Required work:
Type again, exactly, the lines below from the start through the line that includes "varieer er dus gerust op!".

[Dataset records]
##########
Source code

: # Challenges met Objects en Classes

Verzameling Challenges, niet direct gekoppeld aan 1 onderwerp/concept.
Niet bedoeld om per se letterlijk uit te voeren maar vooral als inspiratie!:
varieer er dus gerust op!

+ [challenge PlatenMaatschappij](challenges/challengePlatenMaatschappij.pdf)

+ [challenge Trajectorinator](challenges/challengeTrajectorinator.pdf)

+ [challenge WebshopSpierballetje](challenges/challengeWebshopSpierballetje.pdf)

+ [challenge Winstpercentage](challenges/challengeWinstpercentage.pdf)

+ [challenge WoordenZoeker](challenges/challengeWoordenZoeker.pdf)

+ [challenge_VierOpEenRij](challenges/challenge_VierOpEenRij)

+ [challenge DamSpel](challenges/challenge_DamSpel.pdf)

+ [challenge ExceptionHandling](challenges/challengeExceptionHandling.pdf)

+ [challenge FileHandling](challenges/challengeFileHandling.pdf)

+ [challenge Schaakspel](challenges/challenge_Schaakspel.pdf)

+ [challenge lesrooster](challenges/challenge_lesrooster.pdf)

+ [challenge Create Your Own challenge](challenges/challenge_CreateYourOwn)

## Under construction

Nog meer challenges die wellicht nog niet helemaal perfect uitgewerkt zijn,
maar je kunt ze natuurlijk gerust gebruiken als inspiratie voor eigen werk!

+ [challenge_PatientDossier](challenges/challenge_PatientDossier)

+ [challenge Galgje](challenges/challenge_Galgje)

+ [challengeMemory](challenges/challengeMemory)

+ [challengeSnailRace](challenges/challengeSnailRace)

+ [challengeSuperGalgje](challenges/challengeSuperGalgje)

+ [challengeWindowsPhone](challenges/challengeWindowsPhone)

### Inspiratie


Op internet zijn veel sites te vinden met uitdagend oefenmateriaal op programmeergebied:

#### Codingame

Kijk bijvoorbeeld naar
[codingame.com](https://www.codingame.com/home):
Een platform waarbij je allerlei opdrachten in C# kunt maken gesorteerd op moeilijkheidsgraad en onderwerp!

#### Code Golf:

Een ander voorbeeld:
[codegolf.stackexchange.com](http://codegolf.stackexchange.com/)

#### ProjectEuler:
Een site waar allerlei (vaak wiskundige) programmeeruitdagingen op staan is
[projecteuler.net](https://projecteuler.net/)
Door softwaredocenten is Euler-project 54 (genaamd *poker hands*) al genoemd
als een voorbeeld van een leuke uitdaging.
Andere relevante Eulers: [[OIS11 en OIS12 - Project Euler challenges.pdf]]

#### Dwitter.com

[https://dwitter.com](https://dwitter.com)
##########
Output for this exercise:
Source code

: # Challenges met Objects en Classes

Verzameling Challenges, niet direct gekoppeld aan 1 onderwerp/concept.
Niet bedoeld om per se letterlijk uit te voeren maar vooral als inspiratie!:
varieer er dus gerust op!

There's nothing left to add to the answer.